Substitution costs in sequence analysis — randomise!

One of the key anxieties about sequence analysis is how to set substitution costs. Many criticisms of optimal matching focus on the fact that we have no theory or method for assigning substitution costs (Larry Wu’s 2000 SMR paper is a case in point). Sometimes analysts opt for using transition-probability-derived costs to avoid the issue.

My stock line is that substitution costs should describe the relationships between states in the basic state space (e.g., employment status), and that the distance-measure algorithm simply maps an understanding of the basic state-space onto the state-space of the trajectories (e.g., work-life careers). Not everyone finds this very convincing, however.

I’ve been playing recently with a set of tools for evaluating different distance measures, and it struck me that I could use them to address this issue. Rather than compare hand-composed substitution matrices, however, I felt an automated approach was needed: randomise the matrices, and see what the results looked like. Can we improve on the analysts’ judgement? What are the characteristics of “good” substitution cost matrices?

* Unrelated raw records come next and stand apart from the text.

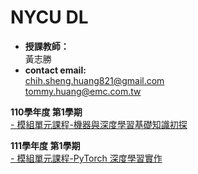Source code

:#  NYCU DL

* **授課教師：** <br>
 黃志勝 <br>
* **contact email:**<br> 
chih.sheng.huang821@gmail.com<br>
tommy.huang@emc.com.tw<br>

**110學年度 第1學期** </br>
[- 模組單元課程-機器與深度學習基礎知識初探](https://github.com/TommyHuang821/NYCU_AIcollege_course/tree/main/110-1%E6%A8%A1%E7%B5%84%E5%96%AE%E5%85%83%E8%AA%B2%E7%A8%8B-%E6%A9%9F%E5%99%A8%E8%88%87%E6%B7%B1%E5%BA%A6%E5%AD%B8%E7%BF%92%E5%9F%BA%E7%A4%8E%E7%9F%A5%E8%AD%98%E5%88%9D%E6%8E%A2)

**111學年度 第1學期** </br>
[- 模組單元課程-PyTorch 深度學習實作](https://github.com/TommyHuang821/NYCU_AIcollege_course/tree/main/111-1%E6%A8%A1%E7%B5%84%E5%96%AE%E5%85%83%E8%AA%B2%E7%A8%8B-Pytorch%E5%AF%A6%E4%BD%9C)


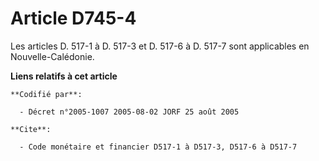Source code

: # Article D745-4

Les articles D. 517-1 à D. 517-3 et D. 517-6 à D. 517-7 sont applicables en Nouvelle-Calédonie.

**Liens relatifs à cet article**

	**Codifié par**:

	  - Décret n°2005-1007 2005-08-02 JORF 25 août 2005

	**Cite**:

	  - Code monétaire et financier D517-1 à D517-3, D517-6 à D517-7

This gave two problems: how to randomise matrices, and how to judge effectiveness. The latter problem I sorted by defining effectiveness as the ability to predict a covariate of the trajectory, operationalised as the statistical test comparing a model with as RHS variables only simple summaries of the trajectory (start and end values, and cumulated duration in each state) with one that additionally included seven dummies for an eight-category cluster solution based on the distance measure. Given a binary covariate (for instance, whether attended grammar school, using the McVicar-Anyadike Danes data), the “score” is represented by the likelihood-ratio chi-sq. Testing it against simple summaries of the trajectory makes sure that the sequence analysis is giving real added value, and not simply picking up crude characteristics.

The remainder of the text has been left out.